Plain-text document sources
--*--
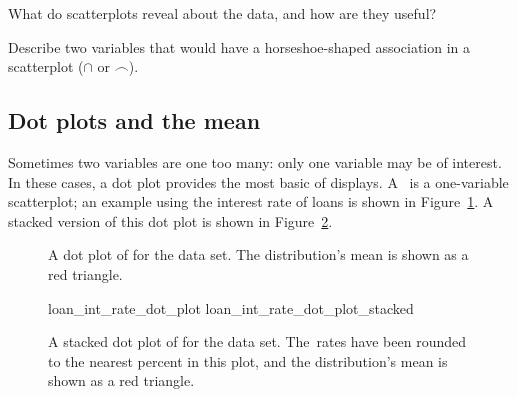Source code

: \begin{exercisewrap}
\begin{nexercise}
What do scatterplots reveal about the data,
and how are they useful?\footnotemark{}
\end{nexercise}
\end{exercisewrap}

\begin{exercisewrap}
\begin{nexercise}
Describe two variables that would have a horseshoe-shaped
association in a scatterplot ($\cap$ or $\frown$).\footnotemark{}
\end{nexercise}
\end{exercisewrap}



\subsection{Dot plots and the mean}
\label{dotPlot}

Sometimes two variables are one too many:
only one variable may be of interest.
In these cases, a dot plot provides the most basic of displays.
A~ is a one-variable scatterplot;
an example using the interest rate of \loanN{} loans
is shown in Figure~\ref{loan_int_rate_dot_plot}.
A stacked version of this dot plot is shown in
Figure~\ref{loan_int_rate_dot_plot_stacked}.

\begin{figure}[h]
  \centering
  \caption{A dot plot of 
      for the  data set.
      The distribution's mean is shown as a red triangle.}
  \label{loan_int_rate_dot_plot}
\end{figure}

\begin{figure}[h]
  \centering
      {loan_int_rate_dot_plot}
      {loan_int_rate_dot_plot_stacked}
  \caption{A stacked dot plot of
      for the  data set.
      The~rates have been rounded to the nearest
      percent in this plot, and the
      distribution's mean is shown as a red triangle.}
  \label{loan_int_rate_dot_plot_stacked}
\end{figure}

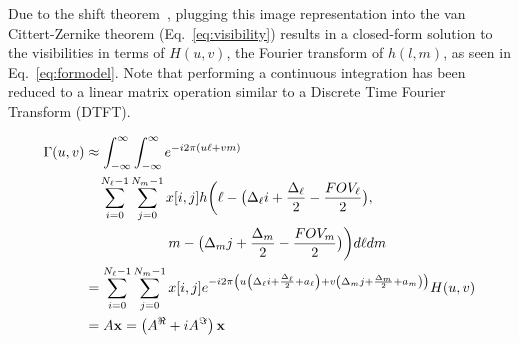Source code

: {%
 
 Due to the shift theorem~\cite{oppenheim1997signals}, plugging this image representation into the van Cittert-Zernike theorem (Eq.~\ref{eq:visibility}) results in a closed-form solution to the visibilities in terms of $H(u,v)$, the Fourier transform of $h(l,m)$, as seen in Eq.~\ref{eq:formodel}. Note that performing a continuous integration has been reduced to a linear matrix operation similar to a Discrete Time Fourier Transform (DTFT). 

\begin{align}
		 \Gamma(u,v) &\approx \int_{- \infty}^{\infty}\int_{- \infty}^{\infty} {e^{-i 2 \pi  (u\ell + vm) }} 
		 \nonumber \\ & \quad \sum_{i=0}^{N_\ell-1}\sum_{j=0}^{N_m-1} x[i,j] 
		h \biggl(\ell- \bigl( \Delta_{\ell}i + \frac{\Delta_{\ell}}{2}  -\frac{FOV_\ell}{2} \bigr), \nonumber\\ 
		&  \qquad \qquad \qquad m- \bigl( \Delta_mj + \frac{\Delta_m}{2} -\frac{FOV_m}{2} \bigr) \biggl)  d\ell dm  
		\nonumber\\ &=  \sum_{i=0}^{N_\ell-1}{\sum_{j=0}^{N_m-1}  x[i,j] e^{-i 2 \pi \left(u  \left( \Delta_{\ell}i + \frac{\Delta_{\ell}}{2} + a_\ell \right) + v \left( \Delta_mj + \frac{\Delta_m}{2} + a_m \right)  \right)} H(u, v)} \nonumber\\ & = A {\bf x} = \left( A^{\Re} + i A^{\Im} \right) {\bf x}
		\label{eq:formodel}
		\end{align}

}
--*--
_Exercise details_. Please give the data again unaltered, leaving out any images.

_Output below_.
Source code

: \begin{exercisewrap}
\begin{nexercise}
What do scatterplots reveal about the data,
and how are they useful?\footnotemark{}
\end{nexercise}
\end{exercisewrap}

\begin{exercisewrap}
\begin{nexercise}
Describe two variables that would have a horseshoe-shaped
association in a scatterplot ($\cap$ or $\frown$).\footnotemark{}
\end{nexercise}
\end{exercisewrap}



\subsection{Dot plots and the mean}
\label{dotPlot}

Sometimes two variables are one too many:
only one variable may be of interest.
In these cases, a dot plot provides the most basic of displays.
A~ is a one-variable scatterplot;
an example using the interest rate of \loanN{} loans
is shown in Figure~\ref{loan_int_rate_dot_plot}.
A stacked version of this dot plot is shown in
Figure~\ref{loan_int_rate_dot_plot_stacked}.

\begin{figure}[h]
  \centering
  \caption{A dot plot of 
      for the  data set.
      The distribution's mean is shown as a red triangle.}
  \label{loan_int_rate_dot_plot}
\end{figure}

\begin{figure}[h]
  \centering
      {loan_int_rate_dot_plot}
      {loan_int_rate_dot_plot_stacked}
  \caption{A stacked dot plot of
      for the  data set.
      The~rates have been rounded to the nearest
      percent in this plot, and the
      distribution's mean is shown as a red triangle.}
  \label{loan_int_rate_dot_plot_stacked}
\end{figure}

Source code

: {%
 
 Due to the shift theorem~\cite{oppenheim1997signals}, plugging this image representation into the van Cittert-Zernike theorem (Eq.~\ref{eq:visibility}) results in a closed-form solution to the visibilities in terms of $H(u,v)$, the Fourier transform of $h(l,m)$, as seen in Eq.~\ref{eq:formodel}. Note that performing a continuous integration has been reduced to a linear matrix operation similar to a Discrete Time Fourier Transform (DTFT). 

\begin{align}
		 \Gamma(u,v) &\approx \int_{- \infty}^{\infty}\int_{- \infty}^{\infty} {e^{-i 2 \pi  (u\ell + vm) }} 
		 \nonumber \\ & \quad \sum_{i=0}^{N_\ell-1}\sum_{j=0}^{N_m-1} x[i,j] 
		h \biggl(\ell- \bigl( \Delta_{\ell}i + \frac{\Delta_{\ell}}{2}  -\frac{FOV_\ell}{2} \bigr), \nonumber\\ 
		&  \qquad \qquad \qquad m- \bigl( \Delta_mj + \frac{\Delta_m}{2} -\frac{FOV_m}{2} \bigr) \biggl)  d\ell dm  
		\nonumber\\ &=  \sum_{i=0}^{N_\ell-1}{\sum_{j=0}^{N_m-1}  x[i,j] e^{-i 2 \pi \left(u  \left( \Delta_{\ell}i + \frac{\Delta_{\ell}}{2} + a_\ell \right) + v \left( \Delta_mj + \frac{\Delta_m}{2} + a_m \right)  \right)} H(u, v)} \nonumber\\ & = A {\bf x} = \left( A^{\Re} + i A^{\Im} \right) {\bf x}
		\label{eq:formodel}
		\end{align}

}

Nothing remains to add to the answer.